(DATA begins)
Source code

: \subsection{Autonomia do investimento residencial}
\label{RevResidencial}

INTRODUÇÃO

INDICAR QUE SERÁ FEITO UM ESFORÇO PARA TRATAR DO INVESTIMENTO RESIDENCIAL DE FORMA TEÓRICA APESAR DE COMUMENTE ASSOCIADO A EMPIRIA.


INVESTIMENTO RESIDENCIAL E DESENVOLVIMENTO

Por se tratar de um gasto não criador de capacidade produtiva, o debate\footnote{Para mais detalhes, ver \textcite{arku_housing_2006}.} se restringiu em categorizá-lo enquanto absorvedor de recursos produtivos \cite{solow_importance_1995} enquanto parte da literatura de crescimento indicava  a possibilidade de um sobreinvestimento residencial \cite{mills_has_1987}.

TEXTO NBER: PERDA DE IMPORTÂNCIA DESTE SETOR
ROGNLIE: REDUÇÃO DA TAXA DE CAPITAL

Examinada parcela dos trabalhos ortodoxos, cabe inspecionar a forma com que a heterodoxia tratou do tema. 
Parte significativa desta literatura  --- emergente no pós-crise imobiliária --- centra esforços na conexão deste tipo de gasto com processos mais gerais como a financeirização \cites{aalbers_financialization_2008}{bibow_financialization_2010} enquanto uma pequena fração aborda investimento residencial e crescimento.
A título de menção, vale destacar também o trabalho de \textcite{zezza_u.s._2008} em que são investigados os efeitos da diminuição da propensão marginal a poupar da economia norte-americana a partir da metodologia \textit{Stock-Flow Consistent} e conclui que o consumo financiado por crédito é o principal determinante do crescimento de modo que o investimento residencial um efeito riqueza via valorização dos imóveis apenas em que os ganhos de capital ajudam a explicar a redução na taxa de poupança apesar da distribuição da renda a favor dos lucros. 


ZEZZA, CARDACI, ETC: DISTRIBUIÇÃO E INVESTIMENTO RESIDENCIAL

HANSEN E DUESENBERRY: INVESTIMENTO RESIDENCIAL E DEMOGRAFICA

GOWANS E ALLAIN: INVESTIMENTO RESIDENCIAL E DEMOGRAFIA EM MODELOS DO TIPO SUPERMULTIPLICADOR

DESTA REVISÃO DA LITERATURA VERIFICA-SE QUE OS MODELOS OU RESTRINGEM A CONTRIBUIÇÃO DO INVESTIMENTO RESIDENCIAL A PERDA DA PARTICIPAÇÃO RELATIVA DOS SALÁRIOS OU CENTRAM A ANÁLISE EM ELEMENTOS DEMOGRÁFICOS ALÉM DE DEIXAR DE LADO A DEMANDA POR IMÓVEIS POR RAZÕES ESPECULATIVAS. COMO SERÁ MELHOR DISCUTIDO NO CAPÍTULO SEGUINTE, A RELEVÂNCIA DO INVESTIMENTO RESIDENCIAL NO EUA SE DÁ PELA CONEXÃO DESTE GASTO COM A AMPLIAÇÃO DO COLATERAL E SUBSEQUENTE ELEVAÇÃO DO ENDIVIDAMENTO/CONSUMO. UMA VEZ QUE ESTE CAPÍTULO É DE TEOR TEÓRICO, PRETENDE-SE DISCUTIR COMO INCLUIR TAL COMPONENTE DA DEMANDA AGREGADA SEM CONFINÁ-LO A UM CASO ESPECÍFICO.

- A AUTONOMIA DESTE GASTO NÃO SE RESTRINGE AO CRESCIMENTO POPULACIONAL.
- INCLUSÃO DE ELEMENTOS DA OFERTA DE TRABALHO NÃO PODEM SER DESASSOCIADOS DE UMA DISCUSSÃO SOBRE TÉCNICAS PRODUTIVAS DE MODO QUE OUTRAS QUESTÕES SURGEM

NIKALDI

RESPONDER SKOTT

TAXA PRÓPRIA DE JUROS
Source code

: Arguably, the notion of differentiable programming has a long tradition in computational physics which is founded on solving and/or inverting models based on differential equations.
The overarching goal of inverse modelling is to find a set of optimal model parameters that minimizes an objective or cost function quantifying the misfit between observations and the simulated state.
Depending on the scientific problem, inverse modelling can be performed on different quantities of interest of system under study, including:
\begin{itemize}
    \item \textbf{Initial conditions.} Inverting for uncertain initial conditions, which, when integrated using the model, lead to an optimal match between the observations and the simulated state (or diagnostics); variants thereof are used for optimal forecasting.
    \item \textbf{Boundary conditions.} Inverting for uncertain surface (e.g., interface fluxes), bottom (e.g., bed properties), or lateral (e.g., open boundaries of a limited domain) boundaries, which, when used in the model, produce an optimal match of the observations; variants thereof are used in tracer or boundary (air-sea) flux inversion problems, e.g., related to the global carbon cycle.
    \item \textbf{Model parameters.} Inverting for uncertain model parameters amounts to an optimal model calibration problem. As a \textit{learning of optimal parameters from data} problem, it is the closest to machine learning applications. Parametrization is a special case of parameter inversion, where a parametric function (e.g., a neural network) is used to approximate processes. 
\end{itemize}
(DATA ends)
## WHAT THE TASK ASKS
Write out every record shown above, word for word.

## REPLY
Source code

: \subsection{Autonomia do investimento residencial}
\label{RevResidencial}

INTRODUÇÃO

INDICAR QUE SERÁ FEITO UM ESFORÇO PARA TRATAR DO INVESTIMENTO RESIDENCIAL DE FORMA TEÓRICA APESAR DE COMUMENTE ASSOCIADO A EMPIRIA.


INVESTIMENTO RESIDENCIAL E DESENVOLVIMENTO

Por se tratar de um gasto não criador de capacidade produtiva, o debate\footnote{Para mais detalhes, ver \textcite{arku_housing_2006}.} se restringiu em categorizá-lo enquanto absorvedor de recursos produtivos \cite{solow_importance_1995} enquanto parte da literatura de crescimento indicava  a possibilidade de um sobreinvestimento residencial \cite{mills_has_1987}.

TEXTO NBER: PERDA DE IMPORTÂNCIA DESTE SETOR
ROGNLIE: REDUÇÃO DA TAXA DE CAPITAL

Examinada parcela dos trabalhos ortodoxos, cabe inspecionar a forma com que a heterodoxia tratou do tema. 
Parte significativa desta literatura  --- emergente no pós-crise imobiliária --- centra esforços na conexão deste tipo de gasto com processos mais gerais como a financeirização \cites{aalbers_financialization_2008}{bibow_financialization_2010} enquanto uma pequena fração aborda investimento residencial e crescimento.
A título de menção, vale destacar também o trabalho de \textcite{zezza_u.s._2008} em que são investigados os efeitos da diminuição da propensão marginal a poupar da economia norte-americana a partir da metodologia \textit{Stock-Flow Consistent} e conclui que o consumo financiado por crédito é o principal determinante do crescimento de modo que o investimento residencial um efeito riqueza via valorização dos imóveis apenas em que os ganhos de capital ajudam a explicar a redução na taxa de poupança apesar da distribuição da renda a favor dos lucros. 


ZEZZA, CARDACI, ETC: DISTRIBUIÇÃO E INVESTIMENTO RESIDENCIAL

HANSEN E DUESENBERRY: INVESTIMENTO RESIDENCIAL E DEMOGRAFICA

GOWANS E ALLAIN: INVESTIMENTO RESIDENCIAL E DEMOGRAFIA EM MODELOS DO TIPO SUPERMULTIPLICADOR

DESTA REVISÃO DA LITERATURA VERIFICA-SE QUE OS MODELOS OU RESTRINGEM A CONTRIBUIÇÃO DO INVESTIMENTO RESIDENCIAL A PERDA DA PARTICIPAÇÃO RELATIVA DOS SALÁRIOS OU CENTRAM A ANÁLISE EM ELEMENTOS DEMOGRÁFICOS ALÉM DE DEIXAR DE LADO A DEMANDA POR IMÓVEIS POR RAZÕES ESPECULATIVAS. COMO SERÁ MELHOR DISCUTIDO NO CAPÍTULO SEGUINTE, A RELEVÂNCIA DO INVESTIMENTO RESIDENCIAL NO EUA SE DÁ PELA CONEXÃO DESTE GASTO COM A AMPLIAÇÃO DO COLATERAL E SUBSEQUENTE ELEVAÇÃO DO ENDIVIDAMENTO/CONSUMO. UMA VEZ QUE ESTE CAPÍTULO É DE TEOR TEÓRICO, PRETENDE-SE DISCUTIR COMO INCLUIR TAL COMPONENTE DA DEMANDA AGREGADA SEM CONFINÁ-LO A UM CASO ESPECÍFICO.

- A AUTONOMIA DESTE GASTO NÃO SE RESTRINGE AO CRESCIMENTO POPULACIONAL.
- INCLUSÃO DE ELEMENTOS DA OFERTA DE TRABALHO NÃO PODEM SER DESASSOCIADOS DE UMA DISCUSSÃO SOBRE TÉCNICAS PRODUTIVAS DE MODO QUE OUTRAS QUESTÕES SURGEM

NIKALDI

RESPONDER SKOTT

TAXA PRÓPRIA DE JUROS
Source code

: Arguably, the notion of differentiable programming has a long tradition in computational physics which is founded on solving and/or inverting models based on differential equations.
The overarching goal of inverse modelling is to find a set of optimal model parameters that minimizes an objective or cost function quantifying the misfit between observations and the simulated state.
Depending on the scientific problem, inverse modelling can be performed on different quantities of interest of system under study, including:
\begin{itemize}
    \item \textbf{Initial conditions.} Inverting for uncertain initial conditions, which, when integrated using the model, lead to an optimal match between the observations and the simulated state (or diagnostics); variants thereof are used for optimal forecasting.
    \item \textbf{Boundary conditions.} Inverting for uncertain surface (e.g., interface fluxes), bottom (e.g., bed properties), or lateral (e.g., open boundaries of a limited domain) boundaries, which, when used in the model, produce an optimal match of the observations; variants thereof are used in tracer or boundary (air-sea) flux inversion problems, e.g., related to the global carbon cycle.
    \item \textbf{Model parameters.} Inverting for uncertain model parameters amounts to an optimal model calibration problem. As a \textit{learning of optimal parameters from data} problem, it is the closest to machine learning applications. Parametrization is a special case of parameter inversion, where a parametric function (e.g., a neural network) is used to approximate processes. 
\end{itemize}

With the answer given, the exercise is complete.